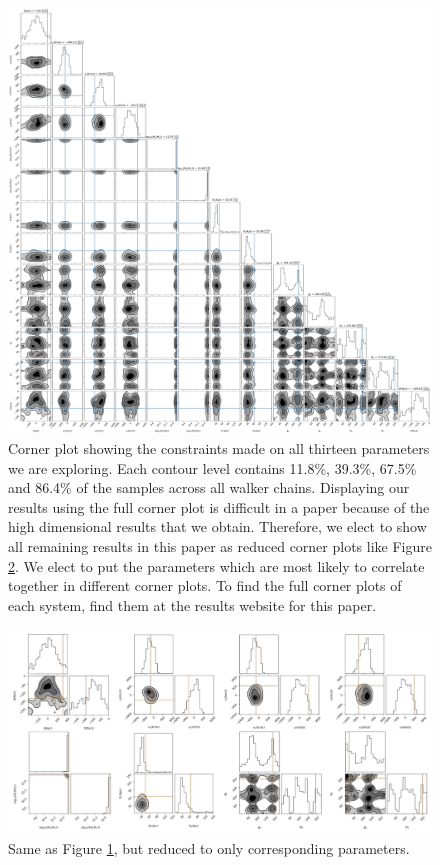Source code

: \begin{figure}
    \centering
    \includegraphics[width=\textwidth]{Chapter1/figures/Arp240-full-corner.pdf}
    \caption{Corner plot showing the constraints made on all thirteen parameters we are exploring. Each contour level contains 11.8\%, 39.3\%, 67.5\% and 86.4\% of the samples across all walker chains. Displaying our results using the full corner plot is difficult in a paper because of the high dimensional results that we obtain. Therefore, we elect to show all remaining results in this paper as reduced corner plots like Figure \ref{fig:arp240_corner_plot}. We elect to put the parameters which are most likely to correlate together in different corner plots. To find the full corner plots of each system, find them at the results website for this paper.}
    \label{fig:corner_plot}
\end{figure}

\begin{figure}
    \centering
    \includegraphics[width=\textwidth]{Chapter1/figures/Arp240-red-corner.pdf}
    \caption{Same as Figure \ref{fig:corner_plot}, but reduced to only corresponding parameters.}
    \label{fig:arp240_corner_plot}
\end{figure}

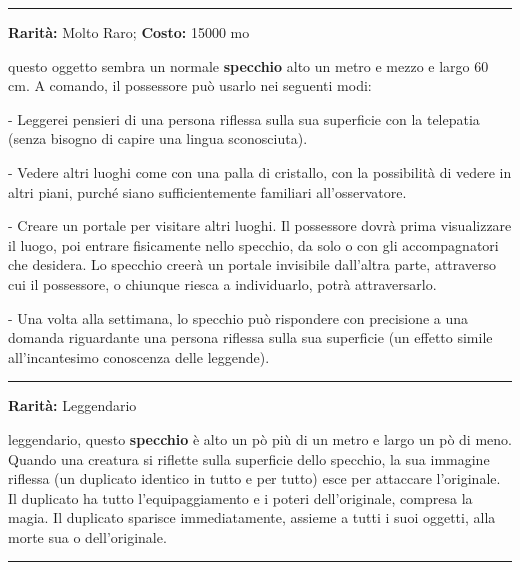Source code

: \begin{multicols}{2}
\smallskip\noindent\rule{\linewidth}{2pt}  \hypertarget{Specchiodell'Abilita'mentale}{}\smallskip{}\noindent\label{Specchiodell'Abilita'mentale}

\textbf{Rarità:} Molto Raro; \textbf{Costo:} 15000 mo

questo oggetto sembra un normale \textbf{specchio} alto un metro e mezzo e largo 60 cm. A comando, il possessore può usarlo nei seguenti modi:

- Leggerei pensieri di una persona riflessa sulla sua superficie con la telepatia (senza bisogno di capire una lingua sconosciuta).

- Vedere altri luoghi come con una palla di cristallo, con la possibilità di vedere in altri piani, purché siano sufficientemente familiari all'osservatore.

- Creare un portale per visitare altri luoghi. Il possessore dovrà prima visualizzare il luogo, poi entrare fisicamente nello specchio, da solo o con gli accompagnatori che desidera. Lo specchio creerà un portale invisibile dall'altra parte, attraverso cui il possessore, o chiunque riesca a individuarlo, potrà attraversarlo.

- Una volta alla settimana, lo specchio può rispondere con precisione a una domanda riguardante una persona riflessa sulla sua superficie (un effetto simile all'incantesimo conoscenza delle leggende).

\smallskip\noindent\rule{\linewidth}{2pt}  \hypertarget{SpecchiodellaDuplicazione}{}\smallskip{}\noindent\label{SpecchiodellaDuplicazione}

\textbf{Rarità:} Leggendario

leggendario, questo \textbf{specchio} è alto un pò più di un metro e largo un pò di meno. Quando una creatura si riflette sulla superficie dello specchio, la sua immagine riflessa (un duplicato identico in tutto e per tutto) esce per attaccare l'originale. Il duplicato ha tutto l'equipaggiamento e i poteri dell'originale, compresa la magia. Il duplicato sparisce immediatamente, assieme a tutti i suoi oggetti, alla morte sua o dell'originale.

\smallskip\noindent\rule{\linewidth}{2pt}  \hypertarget{SpecchioIntrappolaVita}{}\smallskip{}\noindent\label{SpecchioIntrappolaVita}


\end{multicols}
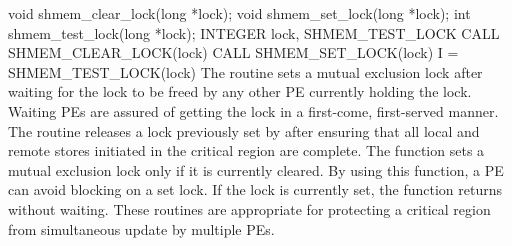 \synC
void shmem_clear_lock(long *lock);
void shmem_set_lock(long *lock);
int shmem_test_lock(long *lock);
\synF   %
INTEGER lock, SHMEM_TEST_LOCK
CALL SHMEM_CLEAR_LOCK(lock)
CALL SHMEM_SET_LOCK(lock)
I = SHMEM_TEST_LOCK(lock)
{
       The  routine sets a mutual exclusion lock after  waiting
       for  the lock  to be freed by any other \ac{PE} currently holding the lock.
       Waiting \ac{PE}s  are  assured  of  getting	the  lock  in  a  first-come,
       first-served manner.  The   routine releases  a  lock  previously  set  by
         after  ensuring that  all  local  and  remote	 stores
       initiated in the critical region are complete. The  function sets a mutual exclusion lock only if it is
       currently cleared.  By using this function, a \ac{PE} can avoid blocking  on
       a set lock.  If the lock is currently set, the function returns without
       waiting. These routines are appropriate for protecting a critical region from
       simultaneous  update  by multiple  \ac{PE}s.	  
}
{

}

\eAPI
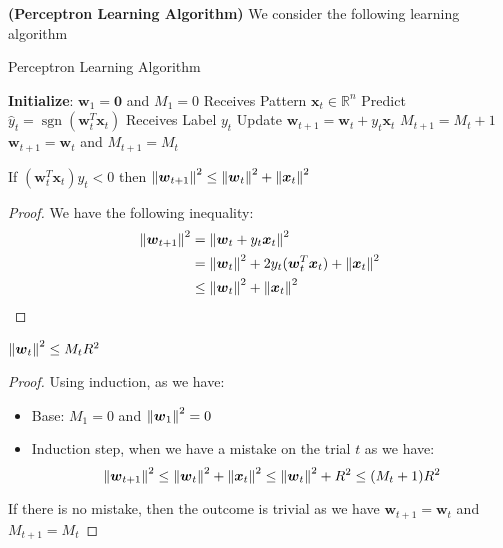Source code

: \begin{definition}{\textbf{(Perceptron Learning Algorithm)}}
    We consider the following learning algorithm 
    \begin{algorithm}[H]
        \caption{Perceptron Learning Algorithm}
        \begin{algorithmic}[1]
            \State \textbf{Initialize}: $\boldsymbol w_1=\boldsymbol 0$ and $M_1=0$ 
                \State Receives Pattern $\boldsymbol x_t \in \mathbb{R}^n$
                \State Predict $\hat{y}_t = \operatorname{sgn}(\boldsymbol w_t^T\boldsymbol x_t)$
                \State Receives Label $y_t$
                    \State Update $\boldsymbol w_{t+1} = \boldsymbol w_t + y_t\boldsymbol x_t$
                    \State $M_{t+1} = M_t + 1$
                \Else
                    \State $\boldsymbol w_{t+1} = \boldsymbol w_t$ and $M_{t+1} = M_t$
                \EndIf
            \EndFor
        \end{algorithmic} 
    \end{algorithm}
\end{definition}

\begin{lemma}
    If $(\boldsymbol w^T_t\boldsymbol x_t)y_t < 0$ then $\left\lVert\boldsymbol w_{t+1}\right\rVert^2 \le \left\lVert\boldsymbol w_t\right\rVert^2 + \left\lVert\boldsymbol x_t\right\rVert^2$
\end{lemma}
\begin{proof}
    We have the following inequality:
    \begin{equation*}
    \begin{aligned}
        \left\lVert\boldsymbol w_{t+1}\right\rVert^2 &= \left\lVert\boldsymbol w_t + y_t\boldsymbol x_t\right\rVert^2 \\
        &= \left\lVert\boldsymbol w_t\right\rVert^2 + 2y_t(\boldsymbol w_t^T\boldsymbol x_t)+\left\lVert\boldsymbol x_t\right\rVert^2 \\
        &\le \left\lVert\boldsymbol w_t\right\rVert^2 + \left\lVert\boldsymbol x_t\right\rVert^2
    \end{aligned}
    \end{equation*}
\end{proof}

\begin{lemma}
    $\left\lVert\boldsymbol w_t\right\rVert^2 \le M_tR^2$
\end{lemma}
\begin{proof}
    Using induction, as we have:
    \begin{itemize}
        \item Base: $M_1 = 0$ and $\left\lVert\boldsymbol w_1\right\rVert^2 = 0$
        \item Induction step, when we have a mistake on the trial $t$ as we have:
        \begin{equation*}
            \left\lVert\boldsymbol w_{t+1}\right\rVert^2 \le \left\lVert\boldsymbol w_t\right\rVert^2 + \left\lVert\boldsymbol x_t\right\rVert^2 \le \left\lVert\boldsymbol w_t\right\rVert^2 + R^2 \le (M_{t}+1)R^2
        \end{equation*}
    \end{itemize}
    If there is no mistake, then the outcome is trivial as we have $\boldsymbol w_{t+1} = \boldsymbol w_t$ and $M_{t+1} = M_t$
\end{proof}

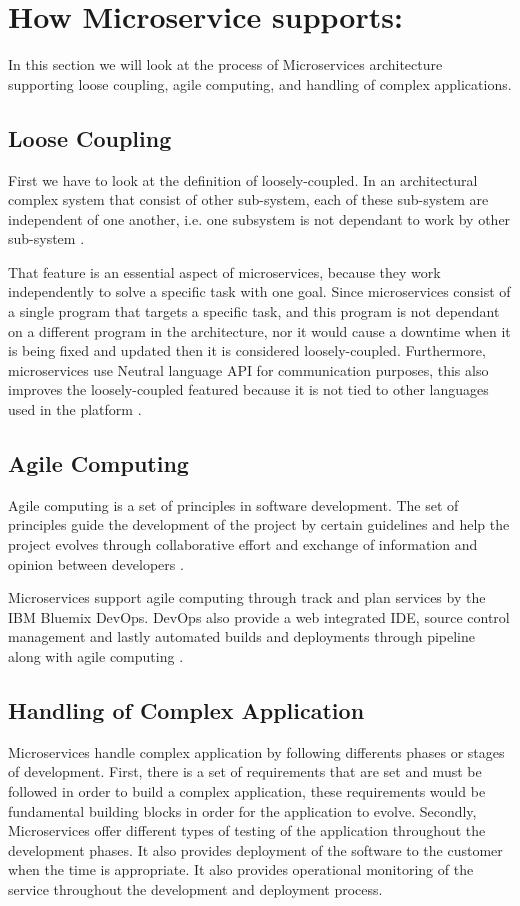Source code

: \documentclass{IEEEtran}
\begin{document}
	\section{How Microservice supports:}
		In this section we will look at the process of Microservices architecture supporting loose coupling, agile computing, and handling of complex applications.  

		\subsection{Loose Coupling}
			First we have to look at the definition of loosely-coupled. In an architectural complex system that consist of other sub-system, each of these sub-system are independent of one another, i.e. one subsystem is not dependant to work by other sub-system \cite{mell2009effectively}. 
			\newline

			That feature is an essential aspect of microservices, because they work independently to solve a specific task with one goal. Since microservices consist of a single program that targets a specific task, and this program is not dependant on a different program in the architecture, nor it would cause a downtime when it is being fixed and updated then it is considered loosely-coupled. Furthermore, microservices use Neutral language API for communication purposes, this also improves the loosely-coupled featured because it is not tied to other languages used in the platform \cite{ibmred}. 
		\subsection{Agile Computing}
			Agile computing is a set of principles in software development. The set of principles guide the development of the project by certain guidelines and help the project evolves through collaborative effort and exchange of information and opinion between developers \cite{mell2009effectively}. 
			\newline

			Microservices support agile computing through track and plan services by the IBM Bluemix DevOps. 
			DevOps also provide a web integrated IDE, source control management and lastly automated builds and deployments through pipeline along with agile computing \cite{ibmred}. 

		\subsection{Handling of Complex Application}
			Microservices handle complex application by following differents phases or stages of development. First, there is a set of requirements that are set and must be followed in order to build a complex application, these requirements would be fundamental building blocks in order for the application to evolve. Secondly, Microservices offer different types of testing of the application throughout the development phases. It also provides deployment of the software to the customer when the time is appropriate. It also provides operational monitoring of the service throughout the development and deployment process. 
\end{document}
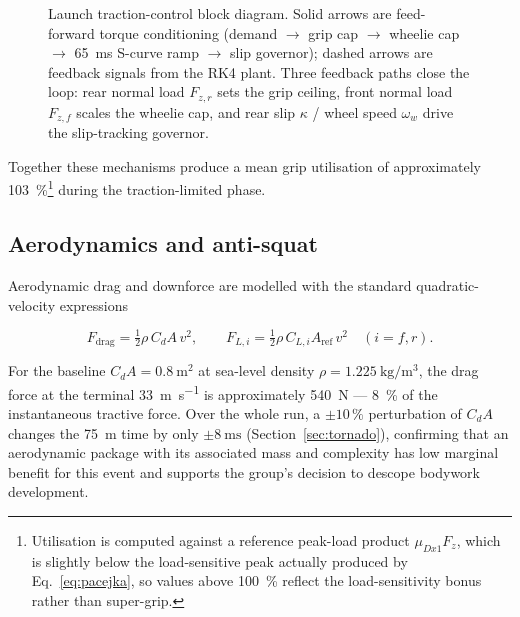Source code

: \begin{figure}[htbp]
\begin{singlespace}
\end{singlespace}
\caption{Launch traction-control block diagram. Solid arrows are feed-forward
torque conditioning (demand $\to$ grip cap $\to$ wheelie cap $\to$ \SI{65}{\milli\second}
S-curve ramp $\to$ slip governor); dashed arrows are feedback signals from the
RK4 plant. Three feedback paths close the loop: rear normal load $F_{z,r}$ sets the
grip ceiling, front normal load $F_{z,f}$ scales the wheelie cap, and rear
slip $\kappa$ / wheel speed $\omega_w$ drive the slip-tracking governor.}
\label{fig:launch_control_flow}
\end{figure}

Together these mechanisms produce a
mean grip utilisation of approximately
\SI{103}{\percent}\footnote{Utilisation is computed against a
reference peak-load product $\mu_{Dx1} F_z$, which is slightly below
the load-sensitive peak actually produced by
Eq.~\ref{eq:pacejka}, so values above \SI{100}{\percent} reflect the
load-sensitivity bonus rather than super-grip.} during the
traction-limited phase.

\subsection{Aerodynamics and anti-squat}
\label{sec:aero}

Aerodynamic drag and downforce are modelled with the standard
quadratic-velocity expressions

\begin{equation}
F_\text{drag} = \tfrac{1}{2} \rho \, C_d A \, v^2,
\qquad
F_{L,i} = \tfrac{1}{2} \rho \, C_{L,i} A_\text{ref} \, v^2
\quad (i = f, r).
\label{eq:aero}
\end{equation}

For the baseline $C_d A = \SI{0.8}{\metre\squared}$ at sea-level
density $\rho = \SI{1.225}{\kilo\gram\per\metre\cubed}$, the drag
force at the terminal \SI{33}{\metre\per\second} is approximately
\SI{540}{\newton} --- \SI{8}{\percent} of the instantaneous tractive
force. Over the whole run, a $\pm 10\,\%$ perturbation of $C_d A$
changes the \SI{75}{\metre} time by only $\pm\SI{8}{\milli\second}$
(Section~\ref{sec:tornado}), confirming that an aerodynamic package
with its associated mass and complexity has low marginal benefit for
this event and supports the group's decision to descope bodywork
development.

+ + + +

Your instructions
Go through the data and show each line that holds "left".

Exercise result
    If $(\boldsymbol w^T_t\boldsymbol x_t)y_t < 0$ then $\left\lVert\boldsymbol w_{t+1}\right\rVert^2 \le \left\lVert\boldsymbol w_t\right\rVert^2 + \left\lVert\boldsymbol x_t\right\rVert^2$
        \left\lVert\boldsymbol w_{t+1}\right\rVert^2 &= \left\lVert\boldsymbol w_t + y_t\boldsymbol x_t\right\rVert^2 \\
        &= \left\lVert\boldsymbol w_t\right\rVert^2 + 2y_t(\boldsymbol w_t^T\boldsymbol x_t)+\left\lVert\boldsymbol x_t\right\rVert^2 \\
        &\le \left\lVert\boldsymbol w_t\right\rVert^2 + \left\lVert\boldsymbol x_t\right\rVert^2
    $\left\lVert\boldsymbol w_t\right\rVert^2 \le M_tR^2$
        \item Base: $M_1 = 0$ and $\left\lVert\boldsymbol w_1\right\rVert^2 = 0$
            \left\lVert\boldsymbol w_{t+1}\right\rVert^2 \le \left\lVert\boldsymbol w_t\right\rVert^2 + \left\lVert\boldsymbol x_t\right\rVert^2 \le \left\lVert\boldsymbol w_t\right\rVert^2 + R^2 \le (M_{t}+1)R^2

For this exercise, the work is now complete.